だからこそ、筋トレができないからといって自分を責める必要はありません。
「まだ少し疲れているんだ」と受け止めることが大切です。
鶏が先か、卵が先か
では、結局どちらが先なのでしょうか。
「筋トレをするから心が強くなる」のか、それとも「心が強いから筋トレができる」のか。
答えは、その両方だと思います。
筋トレを続けることで、少しずつ心が安定していく一方で、心がある程度安定していないと、筋トレを続けることは難しいです。
つまり、筋トレとメンタルはお互いを支え合う関係なのです。
筋トレがメンタルを鍛え、安定したメンタルが筋トレを続けさせる。
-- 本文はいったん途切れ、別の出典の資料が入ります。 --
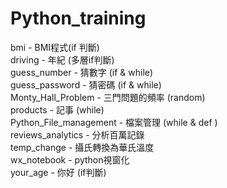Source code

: # Python_training

bmi - BMI程式(if 判斷)    
driving - 年紀 (多層if判斷)  
guess_number - 猜數字 (if & while)  
guess_password - 猜密碼 (if & while)  
Monty_Hall_Problem - 三門問題的頻率 (random)  
products - 記事 (while)  
Python_File_management - 檔案管理 (while & def )  
reviews_analytics - 分析百萬記錄   
temp_change - 攝氏轉換為華氏溫度  
wx_notebook - python視窗化  
your_age - 你好 (if判斷)  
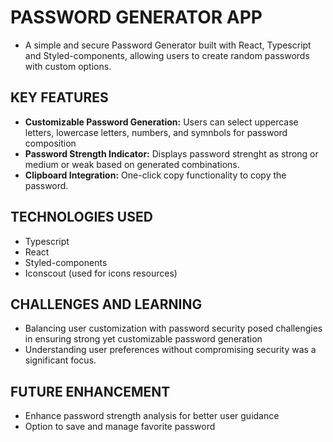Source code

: # PASSWORD GENERATOR APP
- A simple and secure Password Generator built with React, Typescript and Styled-components, allowing users to create random passwords with custom options.
  
## KEY FEATURES
+ **Customizable Password Generation:**  Users can select uppercase letters, lowercase letters, numbers, and symnbols for password composition
+ **Password Strength Indicator:** Displays password strenght as strong or medium or weak based on generated combinations.
+ **Clipboard Integration:** One-click copy functionality to copy the password.

## TECHNOLOGIES USED
+ Typescript
+ React
+ Styled-components
+ Iconscout (used for icons resources)

## CHALLENGES AND LEARNING
+ Balancing user customization with password security posed challengies in ensuring strong yet customizable password generation
+ Understanding user preferences without compromising security was a significant focus.


## FUTURE ENHANCEMENT
+ Enhance password strength analysis for better user guidance
+ Option to save and manage favorite password
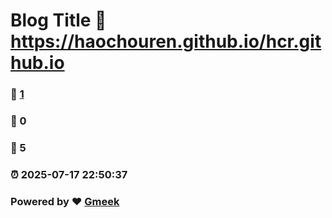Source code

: # Blog Title :link: https://haochouren.github.io/hcr.github.io 
### :page_facing_up: [1](https://haochouren.github.io/hcr.github.io/tag.html) 
### :speech_balloon: 0 
### :hibiscus: 5 
### :alarm_clock: 2025-07-17 22:50:37 
### Powered by :heart: [Gmeek](https://github.com/Meekdai/Gmeek)
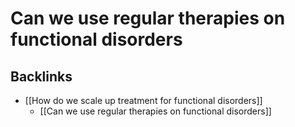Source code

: # Can we use regular therapies on functional disorders
## Backlinks
* [[How do we scale up treatment for functional disorders]]
	* [[Can we use regular therapies on functional disorders]]

<!-- #service #service/research-idea/2. shapeable# -->

<!-- {BearID:CEC4B193-22F1-450D-8C16-1C73AA828FD9-29936-00001C46A9DB9483} -->

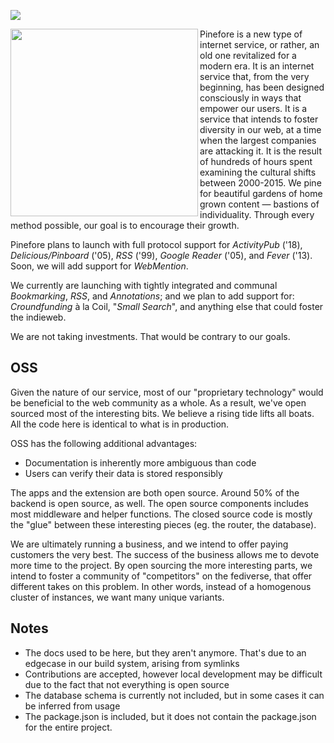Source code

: ![](https://waka.boehs.org/api/badge/evan/evan/interval:30_days/project:pinefore?label=last%2030d)

<img align="left" width="300px" src="https://pinefore.com/branding/widelogo.svg"/> Pinefore is a new type of internet service, or rather, an old one revitalized for a modern era. It is an internet service that, from the very beginning, has been designed consciously in ways that empower our users. It is a service that intends to foster diversity in our web, at a time when the largest companies are attacking it. It is the result of hundreds of hours spent examining the cultural shifts between 2000-2015. We pine for beautiful gardens of home grown content — bastions of individuality. Through every method possible, our goal is to encourage their growth.

Pinefore plans to launch with full protocol support for _ActivityPub_ ('18), _Delicious/Pinboard_ ('05), _RSS_ ('99), _Google Reader_ ('05), and _Fever_ ('13). Soon, we will add support for _WebMention_.

We currently are launching with tightly integrated and communal _Bookmarking_, _RSS_, and _Annotations_; and we plan to add support for: _Croundfunding_ à la Coil, "_Small Search_", and anything else that could foster the indieweb.

We are not taking investments. That would be contrary to our goals.

## OSS

Given the nature of our service, most of our "proprietary technology" would be beneficial to the web community as a whole. As a result, we've open sourced most of the interesting bits. We believe a rising tide lifts all boats. All the code here is identical to what is in production.

OSS has the following additional advantages:

- Documentation is inherently more ambiguous than code
- Users can verify their data is stored responsibly

The apps and the extension are both open source. Around 50% of the backend is open source, as well. The open source components includes most middleware and helper functions. The closed source code is mostly the "glue" between these interesting pieces (eg. the router, the database).

We are ultimately running a business, and we intend to offer paying customers the very best. The success of the business allows me to devote more time to the project. By open sourcing the more interesting parts, we intend to foster a community of "competitors" on the fediverse, that offer different takes on this problem. In other words, instead of a homogenous cluster of instances, we want many unique variants.

## Notes

- The docs used to be here, but they aren't anymore. That's due to an edgecase in our build system, arising from symlinks
- Contributions are accepted, however local development may be difficult due to the fact that not everything is open source
- The database schema is currently not included, but in some cases it can be inferred from usage
- The package.json is included, but it does not contain the package.json for the entire project.
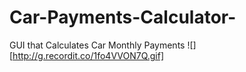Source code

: # Car-Payments-Calculator-
GUI that Calculates Car Monthly Payments 
![][http://g.recordit.co/1fo4VVON7Q.gif]
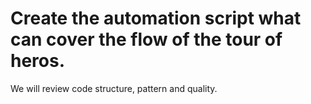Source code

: # Create the automation script what can cover the flow of the tour of heros.

We will review code structure, pattern and quality.



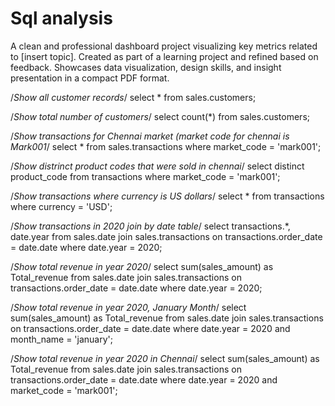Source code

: # Sql analysis
A clean and professional dashboard project visualizing key metrics related to [insert topic]. Created as part of a learning project and refined based on feedback. Showcases data visualization, design skills, and insight presentation in a compact PDF format.

/*Show all customer records*/
select * from sales.customers;

/*Show total number of customers*/
select count(*) from sales.customers;

/*Show transactions for Chennai market (market code for chennai is Mark001*/
select * from sales.transactions where market_code = 'mark001';

/*Show distrinct product codes that were sold in chennai*/
select distinct product_code from transactions where market_code = 'mark001';

/*Show transactions where currency is US dollars*/
select * from transactions where currency = 'USD';

/*Show transactions in 2020 join by date table*/
select transactions.*, date.year from sales.date join sales.transactions on  transactions.order_date = date.date where date.year = 2020;

/*Show total revenue in year 2020*/
select sum(sales_amount) as Total_revenue from sales.date join sales.transactions on  transactions.order_date = date.date where date.year = 2020;

/*Show total revenue in year 2020, January Month*/
select sum(sales_amount) as Total_revenue from sales.date join sales.transactions on  transactions.order_date = date.date 
where date.year = 2020 and month_name = 'january';

 /*Show total revenue in year 2020 in Chennai*/
select sum(sales_amount) as Total_revenue from sales.date join sales.transactions on  transactions.order_date = date.date 
where date.year = 2020 and market_code = 'mark001';
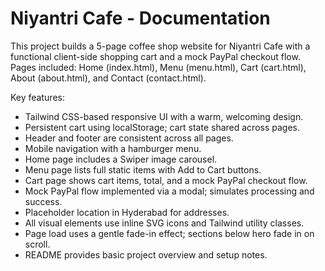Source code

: # Niyantri Cafe - Documentation

This project builds a 5-page coffee shop website for Niyantri Cafe with a functional client-side shopping cart and a mock PayPal checkout flow. Pages included: Home (index.html), Menu (menu.html), Cart (cart.html), About (about.html), and Contact (contact.html).

Key features:
- Tailwind CSS-based responsive UI with a warm, welcoming design.
- Persistent cart using localStorage; cart state shared across pages.
- Header and footer are consistent across all pages.
- Mobile navigation with a hamburger menu.
- Home page includes a Swiper image carousel.
- Menu page lists full static items with Add to Cart buttons.
- Cart page shows cart items, total, and a mock PayPal checkout flow.
- Mock PayPal flow implemented via a modal; simulates processing and success.
- Placeholder location in Hyderabad for addresses.
- All visual elements use inline SVG icons and Tailwind utility classes.
- Page load uses a gentle fade-in effect; sections below hero fade in on scroll.
- README provides basic project overview and setup notes.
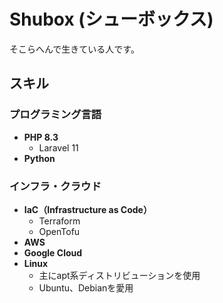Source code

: # Shubox (シューボックス)

そこらへんで生きている人です。

## スキル

### プログラミング言語
- **PHP 8.3**
  - Laravel 11
- **Python**

### インフラ・クラウド
- **IaC（Infrastructure as Code）**
  - Terraform
  - OpenTofu
- **AWS**
- **Google Cloud**
- **Linux**
  - 主にapt系ディストリビューションを使用
  - Ubuntu、Debianを愛用
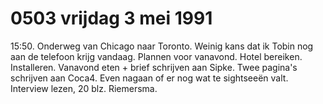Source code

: # 0503 vrijdag 3 mei 1991
15:50. Onderweg van Chicago naar Toronto. Weinig kans dat ik Tobin nog aan de telefoon krijg vandaag. Plannen voor vanavond. Hotel bereiken. Installeren. Vanavond eten + brief schrijven aan Sipke. Twee pagina's schrijven aan Coca4. Even nagaan of er nog wat te sightseeën valt. Interview lezen, 20 blz. Riemersma.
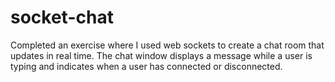 # socket-chat

Completed an exercise where I used web sockets to create a chat room that updates in real time. The chat window displays a message while a user is typing and indicates when a user has connected or disconnected.
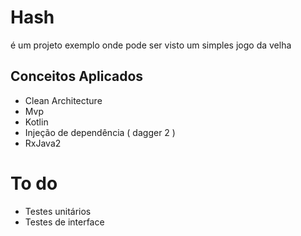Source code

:# Hash 
é um projeto exemplo onde pode ser visto um simples jogo da velha

## Conceitos Aplicados

* Clean Architecture
* Mvp
* Kotlin
* Injeção de dependência ( dagger 2 ) 
* RxJava2 

# To do

* Testes unitários
* Testes de interface

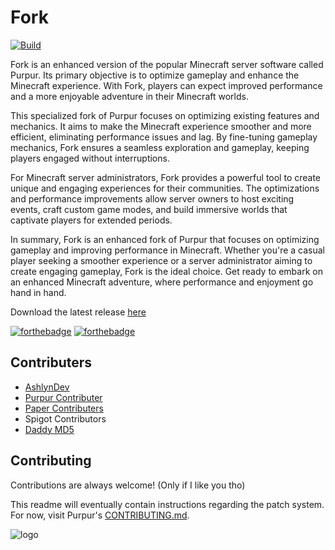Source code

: 
# Fork
[![Build](https://github.com/ForkMC/Fork/actions/workflows/build.yml/badge.svg)](https://github.com/ForkMC/Fork/actions/workflows/build.yml)

Fork is an enhanced version of the popular Minecraft server software called Purpur. Its primary objective is to optimize gameplay and enhance the Minecraft experience. With Fork, players can expect improved performance and a more enjoyable adventure in their Minecraft worlds.

This specialized fork of Purpur focuses on optimizing existing features and mechanics. It aims to make the Minecraft experience smoother and more efficient, eliminating performance issues and lag. By fine-tuning gameplay mechanics, Fork ensures a seamless exploration and gameplay, keeping players engaged without interruptions.

For Minecraft server administrators, Fork provides a powerful tool to create unique and engaging experiences for their communities. The optimizations and performance improvements allow server owners to host exciting events, craft custom game modes, and build immersive worlds that captivate players for extended periods.

In summary, Fork is an enhanced fork of Purpur that focuses on optimizing gameplay and improving performance in Minecraft. Whether you're a casual player seeking a smoother experience or a server administrator aiming to create engaging gameplay, Fork is the ideal choice. Get ready to embark on an enhanced Minecraft adventure, where performance and enjoyment go hand in hand.

Download the latest release [here](https://forkmc.github.io/fork/download)

[![forthebadge](https://forthebadge.com/images/badges/fixed-bugs.svg)](https://forthebadge.com)
[![forthebadge](https://forthebadge.com/images/badges/not-a-bug-a-feature.svg)](https://forthebadge.com)

## Contributers

- [AshlynDev](https://www.github.com/AshlynDev)
- [Purpur Contributer](https://github.com/PurpurMC/Purpur/graphs/contributors)
- [Paper Contributers](https://github.com/PaperMC/Paper/graphs/contributors)
- Spigot Contributors
- [Daddy MD5](https://md-5.net)

## Contributing

Contributions are always welcome! (Only if I like you tho)

This readme will eventually contain instructions regarding the patch system. For now, visit Purpur's [CONTRIBUTING.md](https://github.com/PurpurMC/Purpur/blob/HEAD/CONTRIBUTING.md).


![logo](https://cdn.ashlyn.nl/assets/images/Fork.png)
この循環が生まれると、人は自然に「心も体も強くなる」方向に進みます。

小さな一歩から始める「心の筋トレ」
心が疲れている人に、いきなり「ジムに行け」とは言えません。
でも、“少し動く”だけでも意味があります。
・朝に窓を開けて深呼吸する
・5分だけ散歩する
・寝る前にストレッチをする
・スクワットを3回だけする
これらも立派な「筋トレ」です。
体を動かすことができたという実感が、「自分は何もできない」という思考を少しずつ壊してくれます。
筋トレは“心の筋肉”を育てる練習でもあるのです。
動けない日があってもいい
筋トレをしていても、心が沈む日や動けない日は誰にでもあります。
大切なのは「続けること」ではなく、「また動きたい」と思える自分を責めないことです。
筋トレは、自分と向き合う時間。そして、心の中に“変わりたい”という気持ちが生まれたとき、その一歩を後押ししてくれるものです。
心が元気な人にも、少し疲れている人にも、筋トレはきっと味方になってくれます。
まずは今から少しだけ始めてしまうのが得策です。
私もこの記事を書いて、今スクワットを3回しました。